“What could be more dignified than primates who use their natural gifts to build a humane society?” ( Frans de Waal)
Frans de Waal is a celebrated primatologist who manages to live in two worlds – as a serious researcher who has devoted nearly 40 years to the study of primate behavior and social intelligence, and as an author-communicator, with some dozen popular books that inform and illuminate the parallels between human and primate behavior. He shares the small space occupied by a few other brilliant scientist-writers, namely Edward O. Wilson of Harvard, whose field is ants, and the late paleontologist Stephen J. Gould of the American Museum of Natural History. Their common inheritance: deeply inquisitive minds, a wide range of thinking, matched by an exceptional knack for public communication. Check out de Waal’s TED talk.

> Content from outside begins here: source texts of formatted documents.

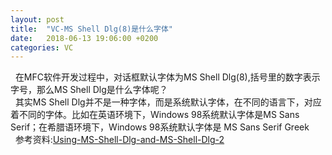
 ```yaml
---
layout: post
title:  "VC-MS Shell Dlg(8)是什么字体"
date:   2018-06-13 19:06:00 +0200
categories: VC
---
```


&nbsp;&nbsp;在MFC软件开发过程中，对话框默认字体为MS Shell Dlg(8),括号里的数字表示字号，那么MS Shell Dlg是什么字体呢？  
&nbsp;&nbsp;其实MS Shell Dlg并不是一种字体，而是系统默认字体，在不同的语言下，对应着不同的字体。比如在英语环境下，Windows 98系统默认字体是MS Sans Serif；在希腊语环境下，Windows 98系统默认字体是 MS Sans Serif Greek  
&nbsp;&nbsp;参考资料:[Using-MS-Shell-Dlg-and-MS-Shell-Dlg-2]

[Using-MS-Shell-Dlg-and-MS-Shell-Dlg-2]:https://msdn.microsoft.com/en-us/library/windows/desktop/dd374112(v=vs.85.aspx)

De Waal has conducted primate and other animal research in in many venues –zoos, research parks and in the field —but it’s never been a more crucial time for humankind to benefit from what he’s learned about why our closest relatives on the primate tree – in both DNA and behavior – have more value to us alive, than as bushmeat or populations drifting toward extinction.

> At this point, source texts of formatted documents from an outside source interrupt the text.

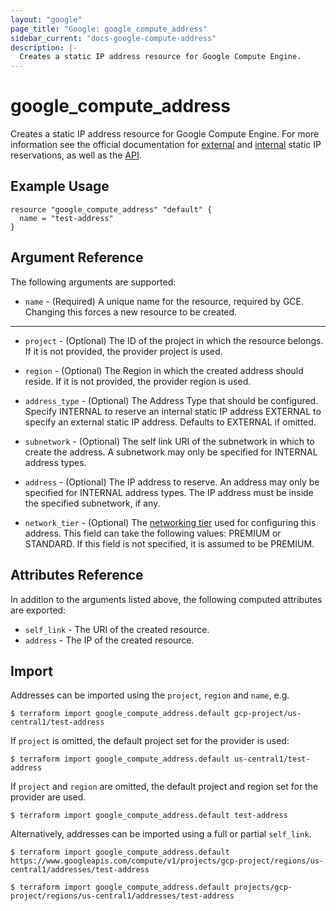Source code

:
 ```yaml
---
layout: "google"
page_title: "Google: google_compute_address"
sidebar_current: "docs-google-compute-address"
description: |-
  Creates a static IP address resource for Google Compute Engine.
---
```


# google\_compute\_address

Creates a static IP address resource for Google Compute Engine. For more information see
the official documentation for
[external](https://cloud.google.com/compute/docs/instances-and-network) and
[internal](https://cloud.google.com/compute/docs/ip-addresses/reserve-static-internal-ip-address)
static IP reservations, as well as the
[API](https://cloud.google.com/compute/docs/reference/beta/addresses/insert).


## Example Usage

```hcl
resource "google_compute_address" "default" {
  name = "test-address"
}
```

## Argument Reference

The following arguments are supported:

* `name` - (Required) A unique name for the resource, required by GCE.
    Changing this forces a new resource to be created.

- - -

* `project` - (Optional) The ID of the project in which the resource belongs. If it
    is not provided, the provider project is used.

* `region` - (Optional) The Region in which the created address should reside.
    If it is not provided, the provider region is used.

* `address_type` - (Optional) The Address Type that should be configured.
    Specify INTERNAL to reserve an internal static IP address EXTERNAL to
    specify an external static IP address. Defaults to EXTERNAL if omitted.

* `subnetwork` - (Optional) The self link URI of the subnetwork in which to
    create the address. A subnetwork may only be specified for INTERNAL
    address types.

* `address` - (Optional) The IP address to reserve. An address may only be
    specified for INTERNAL address types. The IP address must be inside the
    specified subnetwork, if any.

* `network_tier` - (Optional) The [networking tier][network-tier] used for configuring
    this address. This field can take the following values: PREMIUM or STANDARD.
    If this field is not specified, it is assumed to be PREMIUM.

## Attributes Reference

In addition to the arguments listed above, the following computed attributes are
exported:

* `self_link` - The URI of the created resource.
* `address` - The IP of the created resource.

## Import

Addresses can be imported using the `project`, `region` and `name`, e.g.

```
$ terraform import google_compute_address.default gcp-project/us-central1/test-address
```

If `project` is omitted, the default project set for the provider is used:

```
$ terraform import google_compute_address.default us-central1/test-address
```

If `project` and `region` are omitted, the default project and region set for the provider are used.

```
$ terraform import google_compute_address.default test-address
```

Alternatively, addresses can be imported using a full or partial `self_link`.

```
$ terraform import google_compute_address.default https://www.googleapis.com/compute/v1/projects/gcp-project/regions/us-central1/addresses/test-address

$ terraform import google_compute_address.default projects/gcp-project/regions/us-central1/addresses/test-address
```

[network-tier]: https://cloud.google.com/network-tiers/docs/overview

In his first book Chimpanzee Politics: Power and Sex among Apes, published in 1982 – and reissued 25 years later – De Waal jumpstarted his prolific career by looking at power struggles of primates and comparing them with humans: he discovered they are remarkably like us.
De Waal recalls: “At thirty-two years old, I was risking my career ascribing Machiavellian tactics to animals. I had been trained to avoid any talk of intentions or emotions in my subjects. Animals were to be described as soul-less machines.”
The parallels between primate and human behavior didn’t stop there. His studies have explored cooperation, selfishness, aggression, empathy, reciprocity, inequality and fairness —all of which we define as human traits, but are proven to exist, based on extensive observation and testing, in primates and some other animals, such as elephants.
DeWaal’s major discovery of reconciliation among primates came with his study of bonobos, and the females’ use of sex to defuse situations, a trait that we might jokingly call the “make love not war” phenomenon.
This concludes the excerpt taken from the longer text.